The Mammography Reference Center North in Oldenburg, Germany and Berlin-based deep tech company Vara, are today announcing the peer-reviewed findings of a large-scale study into the detection of interval cancers using AI. The study has been published in the European Journal of Radiology.
The study is based on the largest cohort of interval cancer cases to be assessed by an algorithm – the study researchers were primarily interested in understanding how many retrospectively visible cancers that were overlooked by radiologists could be detected and found by AI. 374 of the 2,396 interval cancers in the cohort were considered “false negative” and 468 “minimal signs”. When the algorithm was set at an operating level of 99% specificity (above the specificity of the screening program at 97%), it could detect and localise 27,5% (103) of the “false negative” and 12,2% (57) of minimal sign cancers. With decreasing specificity, more interval cancers could be detected. However, evaluating any AI at this specificity is necessary to demonstrate how AI can be brought into a screening program without inducing a detrimental impact on false positive rates. This is important to women participating in screening, as the emotional burden of a false-positive screening mammogram is high.
What’s more, for some of the remaining cases (2,8%) in the cohort, the AI was able to identify where cancers would later appear in the breasts of women who initially showed no signs of malignancy, but later went on to develop cancer during the period between screening rounds.
Catching interval cancers early
Like many European countries with an organized breast cancer screening programme, women in Germany between the ages of 50-69 are invited every two years for a mammogram. Among these women, some will have breast cancers found in the period between routine screening rounds. These cases are referred to as “interval cancers”.
To be classed as a “true interval cancer”, the cancers have to have appeared for the first time in the 24 months between routine screening appointments. In these instances, the women exhibited no signs of malignancy during their last mammogram but went on to develop cancer in the interval before their next mammogram.
Other interval cancers, known as minimal signs, refer to cases where there were early signs of cancer visible in a woman’s last mammogram, but because these signs were so subtle they were missed by the radiologists. “False negative” interval cancers are probably visible on previous mammograms but are missed by radiologists. These cases are in about 1 of 6 interval cancers and are deeply unfortunate, and a partly preventable aspect of breast cancer screening.
The interval cancer rate is an important quality indicator for breast cancer screening. Compared to screen-detected cancers, interval cancers are more likely to have unfavorable prognosis, requiring more intensive treatment. Breast cancers detected earlier have better long-term outcomes and are easier to treat.

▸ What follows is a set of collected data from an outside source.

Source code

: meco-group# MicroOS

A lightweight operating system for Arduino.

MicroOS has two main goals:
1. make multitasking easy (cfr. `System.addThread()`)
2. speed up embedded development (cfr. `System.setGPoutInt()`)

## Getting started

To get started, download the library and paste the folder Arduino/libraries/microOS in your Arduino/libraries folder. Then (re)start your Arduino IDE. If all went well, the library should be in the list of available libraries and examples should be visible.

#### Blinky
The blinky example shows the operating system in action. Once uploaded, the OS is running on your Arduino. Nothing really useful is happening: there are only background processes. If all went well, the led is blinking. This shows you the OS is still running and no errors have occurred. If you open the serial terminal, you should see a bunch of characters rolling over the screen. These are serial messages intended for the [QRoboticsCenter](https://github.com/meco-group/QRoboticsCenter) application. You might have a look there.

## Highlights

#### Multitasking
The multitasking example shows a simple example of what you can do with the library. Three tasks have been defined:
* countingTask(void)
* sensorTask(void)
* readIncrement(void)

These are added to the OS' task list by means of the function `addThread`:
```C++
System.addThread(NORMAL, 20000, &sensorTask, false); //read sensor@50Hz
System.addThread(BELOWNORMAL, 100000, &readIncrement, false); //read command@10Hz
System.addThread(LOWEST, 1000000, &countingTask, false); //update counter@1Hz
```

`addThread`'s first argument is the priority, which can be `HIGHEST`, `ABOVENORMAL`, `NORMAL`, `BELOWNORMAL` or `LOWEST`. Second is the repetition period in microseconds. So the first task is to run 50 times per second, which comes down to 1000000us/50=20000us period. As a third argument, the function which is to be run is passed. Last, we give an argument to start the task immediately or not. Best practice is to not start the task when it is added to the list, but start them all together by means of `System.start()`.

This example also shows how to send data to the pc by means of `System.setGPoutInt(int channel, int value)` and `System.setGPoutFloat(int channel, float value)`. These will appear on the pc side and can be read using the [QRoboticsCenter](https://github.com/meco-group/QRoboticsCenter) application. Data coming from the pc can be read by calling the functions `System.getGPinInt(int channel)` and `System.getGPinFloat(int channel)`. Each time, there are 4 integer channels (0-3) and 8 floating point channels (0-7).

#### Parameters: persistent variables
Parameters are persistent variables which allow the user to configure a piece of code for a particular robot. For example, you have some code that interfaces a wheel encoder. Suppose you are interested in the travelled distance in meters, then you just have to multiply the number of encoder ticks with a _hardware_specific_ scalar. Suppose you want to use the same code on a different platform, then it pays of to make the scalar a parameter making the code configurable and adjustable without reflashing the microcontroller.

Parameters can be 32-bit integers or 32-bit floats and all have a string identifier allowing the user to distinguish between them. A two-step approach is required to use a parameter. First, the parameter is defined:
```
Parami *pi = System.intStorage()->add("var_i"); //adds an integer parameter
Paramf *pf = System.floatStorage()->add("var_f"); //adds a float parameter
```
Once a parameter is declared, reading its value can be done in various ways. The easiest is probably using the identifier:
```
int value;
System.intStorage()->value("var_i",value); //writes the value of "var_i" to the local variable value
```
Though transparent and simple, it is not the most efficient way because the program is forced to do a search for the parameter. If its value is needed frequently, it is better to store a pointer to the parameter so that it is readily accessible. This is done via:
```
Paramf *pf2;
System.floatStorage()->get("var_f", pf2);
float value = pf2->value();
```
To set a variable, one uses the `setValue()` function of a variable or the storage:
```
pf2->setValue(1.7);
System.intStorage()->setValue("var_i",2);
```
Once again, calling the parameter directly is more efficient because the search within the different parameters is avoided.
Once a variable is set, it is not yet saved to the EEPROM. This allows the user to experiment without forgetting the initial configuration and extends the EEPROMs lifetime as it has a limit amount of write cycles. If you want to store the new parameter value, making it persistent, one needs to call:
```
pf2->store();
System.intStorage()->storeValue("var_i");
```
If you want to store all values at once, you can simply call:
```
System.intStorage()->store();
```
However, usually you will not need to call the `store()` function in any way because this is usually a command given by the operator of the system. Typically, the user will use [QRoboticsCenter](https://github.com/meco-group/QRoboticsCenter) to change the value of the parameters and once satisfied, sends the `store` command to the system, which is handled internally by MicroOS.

The study’s findings represent an opportunity to detect more breast cancers at screening, and to potentially reduce the number of advanced breast cancers at diagnosis.
Other similar studies that looked into AI’s performance at detecting interval cancers were performed on small retrospective datasets, or using specificity operating levels that would not be acceptable in clinical practice under European Guidelines.

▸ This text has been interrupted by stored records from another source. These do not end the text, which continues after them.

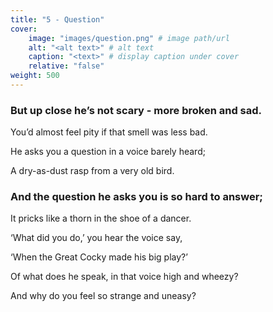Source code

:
```yaml
---
title: "5 - Question"
cover:
    image: "images/question.png" # image path/url
    alt: "<alt text>" # alt text
    caption: "<text>" # display caption under cover
    relative: "false"
weight: 500
---
```

### But up close he’s not scary - more broken and sad.

You’d almost feel pity if that smell was less bad.

He asks you a question in a voice barely heard;

A dry-as-dust rasp from a very old bird. 

### And the question he asks you is so hard to answer;

It pricks like a thorn in the shoe of a dancer.

‘What did you do,’ you hear the voice say,

‘When the Great Cocky made his big play?’

Of what does he speak, in that voice high and wheezy?

And why do you feel so strange and uneasy?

Dr. Gerold Hecht, Head of Mammography Reference Center North said: “The introduction of AI can possibly increase the number of breast cancers detected at screening, but this depends on AI’s ability to detect cancers that would otherwise be overlooked or missed by radiologists during screening. We evaluated the potential of Vara to prevent interval cancers before they occur, and showed promising results.”
Danalyn Byng, Clinical Research Lead at Vara said: “Because an interval cancer diagnosis represents a significant detriment to women’s quality of life and well-being, it is important for any AI solution to demonstrate an ability to detect and correctly localize a large proportion of these cancers at screening. Only then can AI have a meaningful impact for women at risk of breast cancer.”